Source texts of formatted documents
════════════════

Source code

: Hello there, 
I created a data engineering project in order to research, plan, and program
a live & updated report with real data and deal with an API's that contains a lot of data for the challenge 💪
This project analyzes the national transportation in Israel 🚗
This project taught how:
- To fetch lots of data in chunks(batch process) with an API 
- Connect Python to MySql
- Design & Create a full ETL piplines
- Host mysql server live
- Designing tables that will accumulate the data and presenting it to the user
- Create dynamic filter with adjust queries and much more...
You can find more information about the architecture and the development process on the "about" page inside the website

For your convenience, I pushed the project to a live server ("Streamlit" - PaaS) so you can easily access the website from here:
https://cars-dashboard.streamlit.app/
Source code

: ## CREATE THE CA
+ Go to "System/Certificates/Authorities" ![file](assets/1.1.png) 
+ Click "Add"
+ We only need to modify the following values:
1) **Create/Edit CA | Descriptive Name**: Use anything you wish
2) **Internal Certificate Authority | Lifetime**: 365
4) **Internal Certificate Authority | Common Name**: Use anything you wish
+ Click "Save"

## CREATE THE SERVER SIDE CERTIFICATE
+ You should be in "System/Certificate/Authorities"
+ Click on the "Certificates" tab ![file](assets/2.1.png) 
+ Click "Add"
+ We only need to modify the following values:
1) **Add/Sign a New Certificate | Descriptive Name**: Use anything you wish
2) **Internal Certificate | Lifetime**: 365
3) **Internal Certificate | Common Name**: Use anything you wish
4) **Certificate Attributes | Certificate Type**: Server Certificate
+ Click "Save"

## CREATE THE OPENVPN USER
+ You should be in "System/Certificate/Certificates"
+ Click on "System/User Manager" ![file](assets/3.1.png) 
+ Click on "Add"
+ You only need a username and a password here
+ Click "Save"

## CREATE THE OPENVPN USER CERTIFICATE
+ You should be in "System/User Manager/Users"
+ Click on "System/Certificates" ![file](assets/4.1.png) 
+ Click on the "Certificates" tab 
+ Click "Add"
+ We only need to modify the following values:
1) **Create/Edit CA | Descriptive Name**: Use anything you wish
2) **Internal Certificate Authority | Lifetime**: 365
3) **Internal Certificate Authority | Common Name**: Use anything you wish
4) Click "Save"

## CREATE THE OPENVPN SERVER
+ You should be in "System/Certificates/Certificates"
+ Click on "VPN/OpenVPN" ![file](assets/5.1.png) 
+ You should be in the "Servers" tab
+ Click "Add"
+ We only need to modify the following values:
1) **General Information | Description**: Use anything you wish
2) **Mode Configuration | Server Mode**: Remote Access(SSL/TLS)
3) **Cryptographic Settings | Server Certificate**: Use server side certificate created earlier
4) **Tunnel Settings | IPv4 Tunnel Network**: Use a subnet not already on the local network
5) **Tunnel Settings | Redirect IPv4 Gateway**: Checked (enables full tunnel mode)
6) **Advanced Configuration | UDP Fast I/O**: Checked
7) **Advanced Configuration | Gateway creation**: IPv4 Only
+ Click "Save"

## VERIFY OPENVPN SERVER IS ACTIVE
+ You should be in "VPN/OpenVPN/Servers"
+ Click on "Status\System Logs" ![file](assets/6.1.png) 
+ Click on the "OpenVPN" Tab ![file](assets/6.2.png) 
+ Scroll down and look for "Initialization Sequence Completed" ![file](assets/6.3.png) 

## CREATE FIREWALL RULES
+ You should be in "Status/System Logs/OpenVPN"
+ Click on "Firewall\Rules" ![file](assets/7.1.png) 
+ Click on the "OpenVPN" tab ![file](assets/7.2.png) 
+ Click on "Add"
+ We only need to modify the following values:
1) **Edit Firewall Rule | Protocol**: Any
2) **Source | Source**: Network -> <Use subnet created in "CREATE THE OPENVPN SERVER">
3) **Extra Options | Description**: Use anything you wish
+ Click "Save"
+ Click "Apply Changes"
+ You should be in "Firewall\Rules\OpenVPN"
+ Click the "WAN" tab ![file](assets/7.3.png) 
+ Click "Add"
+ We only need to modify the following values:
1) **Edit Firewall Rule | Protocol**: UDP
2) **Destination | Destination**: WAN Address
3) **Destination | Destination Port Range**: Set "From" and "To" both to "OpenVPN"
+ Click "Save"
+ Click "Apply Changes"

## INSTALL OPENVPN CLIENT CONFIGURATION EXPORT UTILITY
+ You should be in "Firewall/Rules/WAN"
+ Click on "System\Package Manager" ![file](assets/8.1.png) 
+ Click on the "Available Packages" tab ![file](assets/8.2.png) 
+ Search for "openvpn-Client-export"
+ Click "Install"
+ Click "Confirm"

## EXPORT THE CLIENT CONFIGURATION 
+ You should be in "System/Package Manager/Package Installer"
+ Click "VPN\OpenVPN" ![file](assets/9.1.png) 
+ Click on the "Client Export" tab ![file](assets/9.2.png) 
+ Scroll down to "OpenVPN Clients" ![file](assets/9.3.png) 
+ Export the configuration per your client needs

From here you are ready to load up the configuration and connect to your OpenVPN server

════════════════

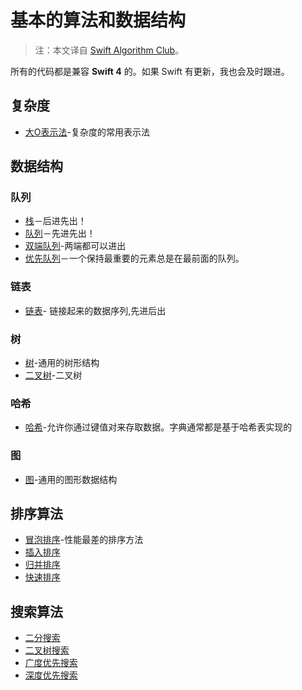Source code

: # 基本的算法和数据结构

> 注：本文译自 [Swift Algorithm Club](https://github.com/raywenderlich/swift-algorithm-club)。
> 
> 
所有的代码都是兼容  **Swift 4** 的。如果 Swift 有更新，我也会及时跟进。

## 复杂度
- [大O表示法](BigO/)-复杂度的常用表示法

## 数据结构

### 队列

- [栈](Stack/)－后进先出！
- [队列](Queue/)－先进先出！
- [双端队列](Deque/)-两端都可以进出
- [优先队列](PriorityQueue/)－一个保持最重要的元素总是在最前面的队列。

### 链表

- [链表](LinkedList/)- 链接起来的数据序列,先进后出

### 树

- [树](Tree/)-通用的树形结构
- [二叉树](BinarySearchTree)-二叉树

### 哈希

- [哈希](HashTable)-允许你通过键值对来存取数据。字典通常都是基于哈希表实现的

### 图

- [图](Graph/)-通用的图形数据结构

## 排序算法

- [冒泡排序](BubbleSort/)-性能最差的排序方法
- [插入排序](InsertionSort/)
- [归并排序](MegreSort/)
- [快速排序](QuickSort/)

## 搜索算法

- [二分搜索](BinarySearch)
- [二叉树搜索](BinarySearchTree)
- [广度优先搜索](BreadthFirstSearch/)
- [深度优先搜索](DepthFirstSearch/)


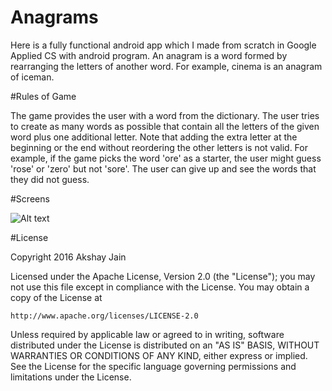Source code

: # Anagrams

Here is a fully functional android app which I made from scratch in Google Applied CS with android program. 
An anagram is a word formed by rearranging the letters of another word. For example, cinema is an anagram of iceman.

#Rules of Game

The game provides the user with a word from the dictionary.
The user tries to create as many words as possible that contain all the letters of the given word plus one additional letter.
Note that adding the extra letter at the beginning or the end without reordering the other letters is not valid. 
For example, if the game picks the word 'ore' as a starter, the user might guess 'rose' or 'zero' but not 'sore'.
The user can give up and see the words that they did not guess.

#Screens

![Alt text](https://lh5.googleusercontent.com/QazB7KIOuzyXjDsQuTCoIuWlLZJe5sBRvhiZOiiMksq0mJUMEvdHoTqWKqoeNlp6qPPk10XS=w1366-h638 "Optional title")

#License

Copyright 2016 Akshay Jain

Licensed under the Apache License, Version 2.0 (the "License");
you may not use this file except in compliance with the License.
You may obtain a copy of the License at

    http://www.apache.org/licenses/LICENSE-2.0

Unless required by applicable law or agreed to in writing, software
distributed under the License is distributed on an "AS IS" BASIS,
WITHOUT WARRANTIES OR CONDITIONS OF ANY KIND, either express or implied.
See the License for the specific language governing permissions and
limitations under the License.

════════════════

◆ **WHAT THE EXERCISE ASKS**:
The answer must be a single number: how many lines in the data contain the string "Gateway"?

◆ **EXERCISE RESULT**:
2